Would you work out how many lines below include the word "https"? Only that number is wanted.
********
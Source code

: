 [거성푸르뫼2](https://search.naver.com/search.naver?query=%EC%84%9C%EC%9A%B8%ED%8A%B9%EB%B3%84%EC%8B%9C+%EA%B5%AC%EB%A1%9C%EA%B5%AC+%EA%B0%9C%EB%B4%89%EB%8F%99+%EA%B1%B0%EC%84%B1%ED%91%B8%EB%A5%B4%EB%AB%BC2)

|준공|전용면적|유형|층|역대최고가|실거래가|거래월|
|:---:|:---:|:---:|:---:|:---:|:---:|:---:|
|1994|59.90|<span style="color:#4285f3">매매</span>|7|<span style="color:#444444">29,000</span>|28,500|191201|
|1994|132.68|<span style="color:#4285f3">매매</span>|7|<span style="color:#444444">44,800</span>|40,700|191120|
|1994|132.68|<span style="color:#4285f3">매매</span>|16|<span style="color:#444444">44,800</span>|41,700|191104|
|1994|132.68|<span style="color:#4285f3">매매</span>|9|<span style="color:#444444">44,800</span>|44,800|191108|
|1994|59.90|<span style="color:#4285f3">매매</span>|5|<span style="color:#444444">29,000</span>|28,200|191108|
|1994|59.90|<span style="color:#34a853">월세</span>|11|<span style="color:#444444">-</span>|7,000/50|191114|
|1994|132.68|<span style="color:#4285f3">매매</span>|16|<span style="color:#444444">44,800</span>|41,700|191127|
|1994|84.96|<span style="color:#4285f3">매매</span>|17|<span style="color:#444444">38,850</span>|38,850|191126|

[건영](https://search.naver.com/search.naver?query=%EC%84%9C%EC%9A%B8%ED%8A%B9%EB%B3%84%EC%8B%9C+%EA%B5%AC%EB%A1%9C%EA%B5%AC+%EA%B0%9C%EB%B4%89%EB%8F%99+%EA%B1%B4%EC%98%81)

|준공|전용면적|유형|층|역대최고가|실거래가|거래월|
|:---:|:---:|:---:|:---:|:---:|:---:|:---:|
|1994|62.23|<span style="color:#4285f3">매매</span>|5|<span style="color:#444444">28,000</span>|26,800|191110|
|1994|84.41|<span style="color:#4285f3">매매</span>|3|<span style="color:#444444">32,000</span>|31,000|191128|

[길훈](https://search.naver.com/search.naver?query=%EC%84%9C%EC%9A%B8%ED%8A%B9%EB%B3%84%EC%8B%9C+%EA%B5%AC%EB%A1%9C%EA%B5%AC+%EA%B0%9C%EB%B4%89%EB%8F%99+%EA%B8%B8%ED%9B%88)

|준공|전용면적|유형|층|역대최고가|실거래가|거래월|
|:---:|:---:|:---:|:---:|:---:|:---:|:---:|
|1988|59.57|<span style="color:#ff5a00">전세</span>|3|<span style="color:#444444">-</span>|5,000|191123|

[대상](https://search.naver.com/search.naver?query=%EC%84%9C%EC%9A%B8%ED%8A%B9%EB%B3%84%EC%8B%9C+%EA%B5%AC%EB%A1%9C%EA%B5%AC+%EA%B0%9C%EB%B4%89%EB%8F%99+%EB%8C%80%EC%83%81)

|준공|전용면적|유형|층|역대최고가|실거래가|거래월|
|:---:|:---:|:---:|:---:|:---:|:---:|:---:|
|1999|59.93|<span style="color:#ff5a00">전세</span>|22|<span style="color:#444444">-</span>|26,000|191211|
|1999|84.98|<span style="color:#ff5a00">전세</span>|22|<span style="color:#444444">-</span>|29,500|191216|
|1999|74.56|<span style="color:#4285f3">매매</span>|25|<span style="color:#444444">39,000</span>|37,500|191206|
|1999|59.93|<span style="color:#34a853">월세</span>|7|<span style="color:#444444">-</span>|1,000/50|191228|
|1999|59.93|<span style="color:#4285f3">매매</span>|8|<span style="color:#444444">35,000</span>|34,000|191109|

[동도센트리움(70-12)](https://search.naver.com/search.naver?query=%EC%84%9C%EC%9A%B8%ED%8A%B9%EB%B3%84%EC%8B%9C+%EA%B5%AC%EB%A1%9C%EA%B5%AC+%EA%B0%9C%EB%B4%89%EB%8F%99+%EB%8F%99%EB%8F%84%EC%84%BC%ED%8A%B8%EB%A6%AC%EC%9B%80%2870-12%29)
********
§ **SOLUTION FOR THIS TASK**
5